Study: Search engine giant garners most retail search ad spend

BY Deena M. Amato-McCoy

When it comes to digital shopping ad spend, Google is leading the charge.

Currently, Google Shopping, a service that allows users to search for products on e-commerce sites and compare prices between different vendors, is driving 80% of all retail search ad spend and 85% of all paid search clicks, according to “The Rise of Google Shopping, The Search Advertising Report, for Q1 2018,” from Adthena, an artificial intelligence and machine learning-based search platform.

According to the study, Google Shopping ads, commonly referred to as Product Listing Ads (PLAs), have become the most popular ad format for retailers, with ad spend now far more than text ads. In 2018, Google Shopping ads already drive 76.4% of retail search ad spend. In addition, 76.4% of search spend generated 85.3% of all clicks.

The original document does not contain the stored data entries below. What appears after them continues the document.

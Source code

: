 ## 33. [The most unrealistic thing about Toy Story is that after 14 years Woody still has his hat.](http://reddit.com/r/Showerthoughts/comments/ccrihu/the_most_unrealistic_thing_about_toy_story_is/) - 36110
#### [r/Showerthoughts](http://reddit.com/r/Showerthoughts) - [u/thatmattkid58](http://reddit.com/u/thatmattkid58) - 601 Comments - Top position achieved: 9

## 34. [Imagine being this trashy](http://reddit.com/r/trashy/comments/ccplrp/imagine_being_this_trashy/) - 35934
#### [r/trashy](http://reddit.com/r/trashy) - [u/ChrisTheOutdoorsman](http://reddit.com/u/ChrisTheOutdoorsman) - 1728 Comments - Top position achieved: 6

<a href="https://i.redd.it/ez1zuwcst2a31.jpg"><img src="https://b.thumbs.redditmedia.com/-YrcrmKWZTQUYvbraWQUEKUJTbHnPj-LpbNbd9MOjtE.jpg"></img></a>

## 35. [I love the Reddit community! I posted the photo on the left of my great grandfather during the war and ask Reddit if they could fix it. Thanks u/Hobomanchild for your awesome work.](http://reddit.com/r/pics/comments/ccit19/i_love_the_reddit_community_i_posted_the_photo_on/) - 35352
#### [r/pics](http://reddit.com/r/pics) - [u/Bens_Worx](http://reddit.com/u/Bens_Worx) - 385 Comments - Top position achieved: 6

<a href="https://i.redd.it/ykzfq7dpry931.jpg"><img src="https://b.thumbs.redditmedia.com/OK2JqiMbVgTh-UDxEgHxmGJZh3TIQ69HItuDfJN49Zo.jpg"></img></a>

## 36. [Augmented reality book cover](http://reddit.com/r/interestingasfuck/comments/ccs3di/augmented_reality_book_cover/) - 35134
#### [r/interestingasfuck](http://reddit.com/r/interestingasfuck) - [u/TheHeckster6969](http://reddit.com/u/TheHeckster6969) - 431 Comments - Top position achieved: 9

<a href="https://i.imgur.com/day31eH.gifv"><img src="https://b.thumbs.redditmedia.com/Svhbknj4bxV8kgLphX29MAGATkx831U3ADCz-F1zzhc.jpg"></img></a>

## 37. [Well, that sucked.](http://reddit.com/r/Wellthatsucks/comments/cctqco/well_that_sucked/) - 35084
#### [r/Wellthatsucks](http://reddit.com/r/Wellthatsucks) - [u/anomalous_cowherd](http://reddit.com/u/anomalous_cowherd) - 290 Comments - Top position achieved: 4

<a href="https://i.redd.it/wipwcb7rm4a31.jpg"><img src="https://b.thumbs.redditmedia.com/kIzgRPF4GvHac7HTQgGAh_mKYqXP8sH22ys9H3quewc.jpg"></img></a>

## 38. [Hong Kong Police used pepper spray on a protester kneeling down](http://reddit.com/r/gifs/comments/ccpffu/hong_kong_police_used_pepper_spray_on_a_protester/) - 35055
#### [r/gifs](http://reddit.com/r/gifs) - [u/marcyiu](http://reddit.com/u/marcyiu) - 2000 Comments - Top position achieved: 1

Fashion and apparel advertisers in the United States are the most dedicated users of Google Shopping ads. Their PLAs fuel 84.6% of all search ad spend in the category, and win nearly 90% (89.7%) of all clicks.

Mobility is also playing a role within PLA penetration. Mobile PLAs make up 38.6% of a retailer’s total search ad spend, and PLA mobile campaigns received 41.8% of all clicks in retail search advertising. Google shopping ads on mobile also drove 79% of device ad spend and win 87.2% of clicks.

Clicks on shopping ads are driven by non-brand search terms — but not by much. In the U.S., branded search terms fueled 33.6% of Google Shopping ad spend, as opposed to the 76.4% across all search.

“The dominance Google Shopping ads have in search is incredible,” said Ashley Fletcher, VP of marketing, Adthena. “From desktop to mobile, our data reveals that Google Shopping ads have become the most attractive units for retailer advertisers and are truly setting the stage in terms of search.”